As a response to my previous post, one of my readers asked me this question – “ why are you hell-bent on making a star schema? You yourself have told that a snowflake schema would give the best performance during cube processing and once the cube is processed, it doesn’t matter which schema was used – the query performance would be the same. So make the designer’s life easier by making all the dimension attributes in 3NF, obviously nothing can go wrong there! “
Well, I have been extremely lucky to work along with a highly technical support & maintenance team at the client site, who challenges and makes me give appropriate reasons for every design decision I take. We as a vendor develop our applications and pass it on to the support team for the final code review and acceptance (this is in addition to the UAT or data testing part which would be done along with the business users). This made me think of them as two separate customers with two different priorities for the same application. If I have to sell my application to them, I need to appease both of them and the only way I can do is by doing a fine balancing act. The Business Users would want the best performing system (both in terms of cube processing as well as query performance) while the Support Team would want a system which is easier to support and maintain. If I designed all my attributes in 3NF, the support team would straightaway reject the application as they wouldn’t make sense what is happening in the DSV with the hundreds of attributes and relations. Since my cubes are usually less than 50GB, the processing time difference between the two schemas is less than 15 minutes which my business users would not even notice. In this case, it makes sense to use a star schema and appease my other customer, the Support Team. Your support team would love you for the additional work you do in your DSV’s diagram organizer when you neatly show them the star schemas for every fact.
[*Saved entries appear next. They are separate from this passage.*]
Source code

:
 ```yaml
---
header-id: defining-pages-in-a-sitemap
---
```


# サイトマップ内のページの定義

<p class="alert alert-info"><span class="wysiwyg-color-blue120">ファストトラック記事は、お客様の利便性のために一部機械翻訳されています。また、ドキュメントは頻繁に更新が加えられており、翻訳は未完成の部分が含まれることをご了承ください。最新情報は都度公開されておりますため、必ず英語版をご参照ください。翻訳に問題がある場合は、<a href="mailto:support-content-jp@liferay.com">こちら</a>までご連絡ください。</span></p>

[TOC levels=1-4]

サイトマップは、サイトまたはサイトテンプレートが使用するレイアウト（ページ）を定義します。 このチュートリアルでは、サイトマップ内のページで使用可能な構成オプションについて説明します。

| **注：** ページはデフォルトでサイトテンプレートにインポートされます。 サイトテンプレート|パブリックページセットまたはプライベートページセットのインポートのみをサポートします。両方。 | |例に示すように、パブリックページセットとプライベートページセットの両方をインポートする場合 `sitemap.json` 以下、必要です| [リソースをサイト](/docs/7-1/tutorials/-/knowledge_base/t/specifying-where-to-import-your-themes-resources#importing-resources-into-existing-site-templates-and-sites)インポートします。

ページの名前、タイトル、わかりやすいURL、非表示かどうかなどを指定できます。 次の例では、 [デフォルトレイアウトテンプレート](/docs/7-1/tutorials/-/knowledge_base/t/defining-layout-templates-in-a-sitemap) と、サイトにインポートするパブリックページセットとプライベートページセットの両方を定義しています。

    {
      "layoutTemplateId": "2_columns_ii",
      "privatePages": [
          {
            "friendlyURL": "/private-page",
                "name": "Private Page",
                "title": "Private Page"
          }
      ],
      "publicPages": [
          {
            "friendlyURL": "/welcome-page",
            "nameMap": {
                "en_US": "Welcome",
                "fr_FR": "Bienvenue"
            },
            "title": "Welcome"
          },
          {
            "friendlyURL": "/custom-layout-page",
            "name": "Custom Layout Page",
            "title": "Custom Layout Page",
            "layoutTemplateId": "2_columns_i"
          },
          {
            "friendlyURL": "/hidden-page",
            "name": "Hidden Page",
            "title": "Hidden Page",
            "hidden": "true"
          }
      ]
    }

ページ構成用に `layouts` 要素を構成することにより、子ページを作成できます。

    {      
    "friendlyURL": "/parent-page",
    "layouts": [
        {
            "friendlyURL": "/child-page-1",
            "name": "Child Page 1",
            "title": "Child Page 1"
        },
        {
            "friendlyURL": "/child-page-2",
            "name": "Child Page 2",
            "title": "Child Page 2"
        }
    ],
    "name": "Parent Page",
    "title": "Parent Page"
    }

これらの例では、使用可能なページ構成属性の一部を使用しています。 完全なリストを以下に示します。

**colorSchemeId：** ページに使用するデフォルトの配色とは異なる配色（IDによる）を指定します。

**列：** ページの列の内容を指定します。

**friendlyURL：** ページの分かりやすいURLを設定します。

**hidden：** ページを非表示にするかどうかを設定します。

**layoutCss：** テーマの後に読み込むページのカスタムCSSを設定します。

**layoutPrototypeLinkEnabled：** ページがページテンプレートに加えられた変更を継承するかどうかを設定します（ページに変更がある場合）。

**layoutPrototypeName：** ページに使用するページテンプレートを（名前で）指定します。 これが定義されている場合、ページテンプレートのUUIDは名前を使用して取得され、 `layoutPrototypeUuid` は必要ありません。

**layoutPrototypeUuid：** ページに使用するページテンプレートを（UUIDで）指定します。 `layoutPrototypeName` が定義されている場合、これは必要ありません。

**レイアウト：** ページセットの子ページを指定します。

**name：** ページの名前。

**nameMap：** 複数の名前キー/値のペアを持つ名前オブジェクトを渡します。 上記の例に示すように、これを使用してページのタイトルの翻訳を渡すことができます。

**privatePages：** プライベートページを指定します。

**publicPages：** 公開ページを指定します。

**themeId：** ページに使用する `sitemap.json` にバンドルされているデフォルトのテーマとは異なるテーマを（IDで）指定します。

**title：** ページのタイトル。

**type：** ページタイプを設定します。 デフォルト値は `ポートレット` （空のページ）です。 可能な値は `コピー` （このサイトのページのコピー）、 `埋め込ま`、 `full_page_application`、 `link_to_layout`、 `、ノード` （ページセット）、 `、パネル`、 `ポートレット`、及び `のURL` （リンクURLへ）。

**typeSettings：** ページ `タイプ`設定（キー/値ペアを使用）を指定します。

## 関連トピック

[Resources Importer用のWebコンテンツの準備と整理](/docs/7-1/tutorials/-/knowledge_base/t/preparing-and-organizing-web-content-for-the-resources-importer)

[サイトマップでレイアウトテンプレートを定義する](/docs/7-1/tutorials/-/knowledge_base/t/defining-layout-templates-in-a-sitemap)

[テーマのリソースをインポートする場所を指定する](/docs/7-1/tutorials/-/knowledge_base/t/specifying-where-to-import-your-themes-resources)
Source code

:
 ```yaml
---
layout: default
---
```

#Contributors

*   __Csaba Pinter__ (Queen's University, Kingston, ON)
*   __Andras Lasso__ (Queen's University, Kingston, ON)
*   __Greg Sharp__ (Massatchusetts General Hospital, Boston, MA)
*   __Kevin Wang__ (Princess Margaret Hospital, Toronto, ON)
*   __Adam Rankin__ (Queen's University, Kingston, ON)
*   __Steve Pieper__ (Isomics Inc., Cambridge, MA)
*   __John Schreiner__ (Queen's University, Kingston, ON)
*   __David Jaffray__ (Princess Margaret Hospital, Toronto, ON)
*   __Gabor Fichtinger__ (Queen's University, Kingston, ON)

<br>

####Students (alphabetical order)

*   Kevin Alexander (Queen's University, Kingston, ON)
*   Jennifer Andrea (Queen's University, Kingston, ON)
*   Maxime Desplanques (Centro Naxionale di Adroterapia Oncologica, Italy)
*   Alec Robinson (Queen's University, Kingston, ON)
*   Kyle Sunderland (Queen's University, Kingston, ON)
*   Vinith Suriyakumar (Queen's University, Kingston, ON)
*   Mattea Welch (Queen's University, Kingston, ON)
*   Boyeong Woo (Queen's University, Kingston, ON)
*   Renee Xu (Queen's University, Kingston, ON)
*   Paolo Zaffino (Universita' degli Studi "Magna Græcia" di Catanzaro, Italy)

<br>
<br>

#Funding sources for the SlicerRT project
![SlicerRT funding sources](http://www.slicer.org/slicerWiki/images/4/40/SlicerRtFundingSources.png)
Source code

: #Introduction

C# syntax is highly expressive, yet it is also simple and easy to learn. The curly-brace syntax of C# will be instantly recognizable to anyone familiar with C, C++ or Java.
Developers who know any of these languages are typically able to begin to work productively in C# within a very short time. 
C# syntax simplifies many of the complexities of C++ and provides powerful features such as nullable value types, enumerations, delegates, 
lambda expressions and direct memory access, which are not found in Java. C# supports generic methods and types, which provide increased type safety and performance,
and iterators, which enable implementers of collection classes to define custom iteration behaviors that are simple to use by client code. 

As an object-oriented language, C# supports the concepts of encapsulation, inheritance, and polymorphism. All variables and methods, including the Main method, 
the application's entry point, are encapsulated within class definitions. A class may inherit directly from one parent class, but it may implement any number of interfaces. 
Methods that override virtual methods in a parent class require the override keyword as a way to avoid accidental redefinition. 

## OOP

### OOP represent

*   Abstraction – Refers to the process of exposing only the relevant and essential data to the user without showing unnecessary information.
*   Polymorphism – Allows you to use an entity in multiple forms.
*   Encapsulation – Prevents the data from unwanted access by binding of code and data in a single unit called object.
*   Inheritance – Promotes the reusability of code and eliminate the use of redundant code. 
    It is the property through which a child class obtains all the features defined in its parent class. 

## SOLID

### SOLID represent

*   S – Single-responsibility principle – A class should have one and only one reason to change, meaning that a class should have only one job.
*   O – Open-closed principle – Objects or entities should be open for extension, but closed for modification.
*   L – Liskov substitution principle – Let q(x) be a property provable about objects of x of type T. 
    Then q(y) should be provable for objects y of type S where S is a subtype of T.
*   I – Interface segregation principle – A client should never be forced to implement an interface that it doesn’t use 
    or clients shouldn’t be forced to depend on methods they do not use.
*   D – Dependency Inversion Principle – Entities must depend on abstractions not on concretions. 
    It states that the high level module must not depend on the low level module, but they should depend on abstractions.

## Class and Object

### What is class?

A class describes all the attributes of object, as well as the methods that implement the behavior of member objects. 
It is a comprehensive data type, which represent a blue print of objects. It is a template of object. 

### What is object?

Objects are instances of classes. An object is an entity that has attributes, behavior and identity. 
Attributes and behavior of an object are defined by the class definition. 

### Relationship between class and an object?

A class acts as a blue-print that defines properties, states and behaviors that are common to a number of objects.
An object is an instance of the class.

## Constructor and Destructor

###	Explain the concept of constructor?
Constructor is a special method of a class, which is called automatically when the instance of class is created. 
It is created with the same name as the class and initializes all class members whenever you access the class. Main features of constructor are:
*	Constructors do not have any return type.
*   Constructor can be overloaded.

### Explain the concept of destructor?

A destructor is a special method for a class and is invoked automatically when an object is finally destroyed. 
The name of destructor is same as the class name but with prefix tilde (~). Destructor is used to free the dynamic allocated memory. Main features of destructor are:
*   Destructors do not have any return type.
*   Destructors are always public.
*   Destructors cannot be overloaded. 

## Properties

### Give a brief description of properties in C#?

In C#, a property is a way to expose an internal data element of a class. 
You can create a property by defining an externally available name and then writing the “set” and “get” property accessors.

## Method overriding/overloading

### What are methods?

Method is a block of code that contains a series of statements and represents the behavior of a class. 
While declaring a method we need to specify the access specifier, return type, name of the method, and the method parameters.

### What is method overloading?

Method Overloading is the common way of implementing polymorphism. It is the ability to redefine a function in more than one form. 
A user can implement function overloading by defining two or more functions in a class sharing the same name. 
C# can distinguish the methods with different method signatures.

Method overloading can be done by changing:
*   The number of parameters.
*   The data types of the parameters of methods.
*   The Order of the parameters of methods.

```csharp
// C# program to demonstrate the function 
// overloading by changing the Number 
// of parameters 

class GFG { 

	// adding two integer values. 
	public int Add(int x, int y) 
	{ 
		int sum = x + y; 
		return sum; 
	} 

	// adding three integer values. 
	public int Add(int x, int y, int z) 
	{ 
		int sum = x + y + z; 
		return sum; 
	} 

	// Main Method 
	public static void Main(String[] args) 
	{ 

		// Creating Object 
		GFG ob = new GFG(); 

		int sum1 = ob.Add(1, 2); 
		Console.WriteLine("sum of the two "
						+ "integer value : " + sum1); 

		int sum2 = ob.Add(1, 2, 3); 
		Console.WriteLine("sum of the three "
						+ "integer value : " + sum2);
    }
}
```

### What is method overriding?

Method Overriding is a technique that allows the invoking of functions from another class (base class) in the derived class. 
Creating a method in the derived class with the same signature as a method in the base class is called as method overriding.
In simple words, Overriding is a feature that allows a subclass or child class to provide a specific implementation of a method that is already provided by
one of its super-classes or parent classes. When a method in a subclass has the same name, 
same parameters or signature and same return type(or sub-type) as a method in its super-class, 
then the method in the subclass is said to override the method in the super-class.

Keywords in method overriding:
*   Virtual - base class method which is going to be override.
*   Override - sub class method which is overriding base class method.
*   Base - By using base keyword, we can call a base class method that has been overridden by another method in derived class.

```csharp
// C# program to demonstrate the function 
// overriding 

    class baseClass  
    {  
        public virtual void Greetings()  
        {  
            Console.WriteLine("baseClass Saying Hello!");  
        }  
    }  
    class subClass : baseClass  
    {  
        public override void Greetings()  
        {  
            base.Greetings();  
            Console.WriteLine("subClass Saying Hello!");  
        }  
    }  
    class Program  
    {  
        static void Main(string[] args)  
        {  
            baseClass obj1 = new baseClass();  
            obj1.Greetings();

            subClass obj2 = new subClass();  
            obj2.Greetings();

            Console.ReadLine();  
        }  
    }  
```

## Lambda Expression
In my last post, I had quickly summarized some of the best practices that I apply in the design of my dimension sources and also explained the first scenario in which I would snowflake the dimension sources for the DSV. The three scenarios as well as the example product dimension are repeated below for quick reference
Consider the example in the above figure where there are facts coming in at multiple levels of the same dimension (at Prod Group, Brand Pack, Local SKU and Nielsen SKU levels). In this scenario, all the members of the levels at which the fact comes are needed and hence, the following views are made
a) Individual views for each of the level at which fact granularity comes – For each level at which the fact comes, a view is made which will contain all the attributes / entities till the next entity where one of the three scenarios’ happen. Since there are 4 levels at which fact comes in this example, the following views are made
// View for Local SKU and attributes
// Scenario 3 at Retail SKU
// View for Nielsen SKU and attributes
// Scenario 3 at Retail SKU
// View for Brand Pack attributes
// Scenario 2 at Product Group
BrandPack, BrandSF, LocalBrandSF, BrandFamily, RPCT, RPCTGrp, PG#FK
// View for Product Group attributes
Some things to note here
- If the entity for which the view is made is the lowest level of the dimension or if the entity’s immediate child is having a mandatory relationship with it, then there is no need to include the Unknown Member. Else, we would have to provide the Unknown Member for that entity. (A mandatory relationship indicates that for every occurrence of entity A there must exist an entity B, and vice versa)
- There is an overlap of Scenario 1 and Scenario 2 for Local SKU and Nielsen SKU views but the resultant views are the same. These views are repeated in this post just for completeness of Scenario 2.
- In the view for Brand Pack attributes, it might look like Scenario 3 applies at Brand Family level. But Scenario 3 needs an extra condition to be satisfied which is not done here. This will be explained in detail in the next post.
- General rule for each individual view in Scenario 1 and Scenario 2 is to select all the attributes from the table which has children at the lowest level of that view. For eg, in the view for Brand Pack attributes, all Brand Sub Families would be present which have Brand Packs. If there is a Brand Sub Family which doesn’t have a Brand Pack, it will not be present in the view. But that particular value of Brand Sub Family can be safely omitted as there are no facts coming in at a Brand Sub Family level and hence it would not be needed for analysis (in most of the cases). This general rule would not be applicable to Scenario 3 and would be explained in the next post.
Meanwhile, as usual, let me know till what level you agree or disagree on these points.